(04-14-2020 03:54 PM)46566 Wrote: What would you guys want if you guys could tweak bowl eligibility? For me make all FCS playable by removing the scholarship limit. That basically frees up schools to play the Ivy,NEC, Pioneer schools and Georgetown in football. Tied to that though any team with similar record regardless of conference affiliation who played all FBS teams will get into a bowl ahead of a team who played a FCS team. Basically a 7-5 Sun Belt team who played all FBS team will get in a bowl ahead of a 7-5 SEC team who played a FCS team.
Another would be each conference can have 3 guaranteed bowl berths a year not counting the New year 6 bowls and playoffs.
I like the first idea.
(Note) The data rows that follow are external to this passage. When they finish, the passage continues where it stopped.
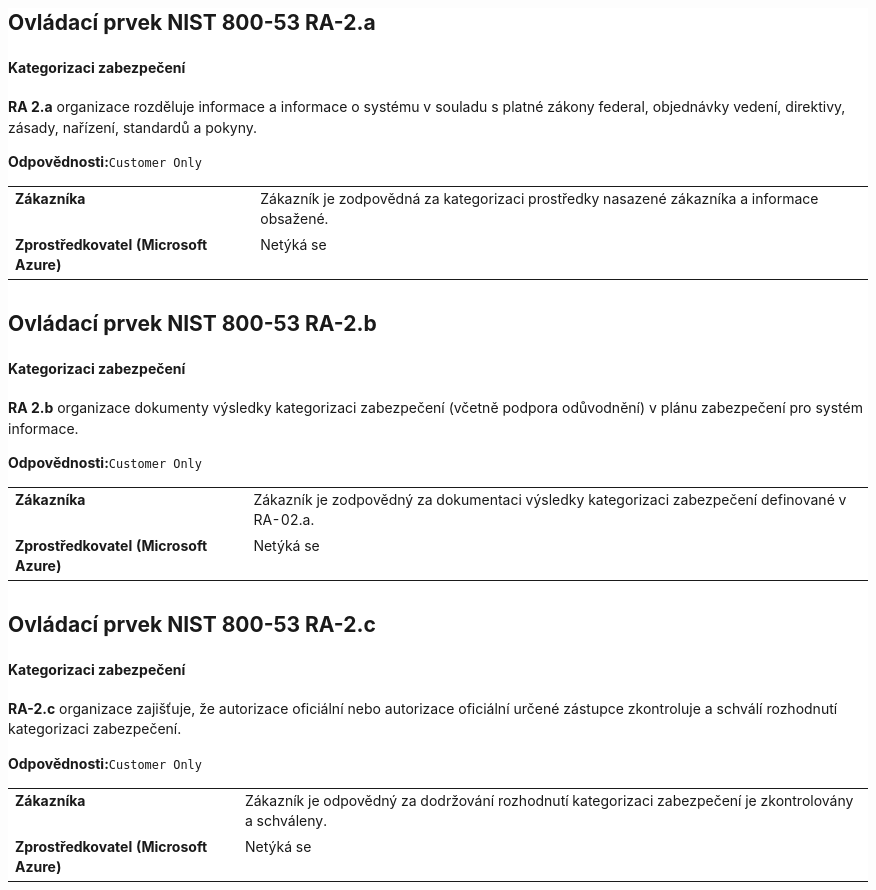 
 ## <a name="nist-800-53-control-ra-2a"></a>Ovládací prvek NIST 800-53 RA-2.a

#### <a name="security-categorization"></a>Kategorizaci zabezpečení

**RA 2.a** organizace rozděluje informace a informace o systému v souladu s platné zákony federal, objednávky vedení, direktivy, zásady, nařízení, standardů a pokyny.

**Odpovědnosti:**`Customer Only`

|||
|---|---|
| **Zákazníka** | Zákazník je zodpovědná za kategorizaci prostředky nasazené zákazníka a informace obsažené. |
| **Zprostředkovatel (Microsoft Azure)** | Netýká se |


 ## <a name="nist-800-53-control-ra-2b"></a>Ovládací prvek NIST 800-53 RA-2.b

#### <a name="security-categorization"></a>Kategorizaci zabezpečení

**RA 2.b** organizace dokumenty výsledky kategorizaci zabezpečení (včetně podpora odůvodnění) v plánu zabezpečení pro systém informace.

**Odpovědnosti:**`Customer Only`

|||
|---|---|
| **Zákazníka** | Zákazník je zodpovědný za dokumentaci výsledky kategorizaci zabezpečení definované v RA-02.a. |
| **Zprostředkovatel (Microsoft Azure)** | Netýká se |


 ## <a name="nist-800-53-control-ra-2c"></a>Ovládací prvek NIST 800-53 RA-2.c

#### <a name="security-categorization"></a>Kategorizaci zabezpečení

**RA-2.c** organizace zajišťuje, že autorizace oficiální nebo autorizace oficiální určené zástupce zkontroluje a schválí rozhodnutí kategorizaci zabezpečení.

**Odpovědnosti:**`Customer Only`

|||
|---|---|
| **Zákazníka** | Zákazník je odpovědný za dodržování rozhodnutí kategorizaci zabezpečení je zkontrolovány a schváleny. |
| **Zprostředkovatel (Microsoft Azure)** | Netýká se |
FCS is D1 so I don't understand the bias in bowl eligibility against FCS. It's a sub-division, not a separate division. Of course, there could be costs to that for FBS teams seeking to rise in CFP rankings, as FCS games would hurt their SOS, but if they are willing to suffer that, their choice.
The second idea (in bold) doesn't make sense to me on two counts: First, it contradicts the point about not penalizing FBS schools for playing FCS. You're going to let them count all FCS wins towards bowl eligibility but then turn around and say you will be ranked behind teams that don't? That cancels out the incentive of the first idea.
Also, the "regardless of conference affiliation" makes no sense, because it ignores the market for bowls, which is conference-based. Bowls and conferences mutually agree on ties, that's how it should be. And, it ignores overall SOS. That is, a 7-5 SEC team with two FCS wins might have played a harder schedule than the 7-5 Sun Belt team that played none, so there's no basis for prioritizing the latter over the former.
Finally, why limit each conference to 3 guaranteed bowl berths? Again, that is something best left to the conferences themselves. As someone else said, all conferences have a minimum of 5 ties anyway, so what's the point of creating more uncertainty by forcing so many more "at large" slots? Bowls sure wouldn't like it. They want certainty at the conference level.
Conferences wouldn't either, because one thing conferences try to do is create matchups with other conferences that their fans have more of a natural interest in. E.g., the B1G and SEC have several bowl ties together because there is a common interest in that kind of north-south combat. Bowls too want to match conferences in their games that draw interest, like having a local "anchor" conference matched vs a distant conference that the locals don't get to see much of in person and that also draws in out-of-town visitors and their money.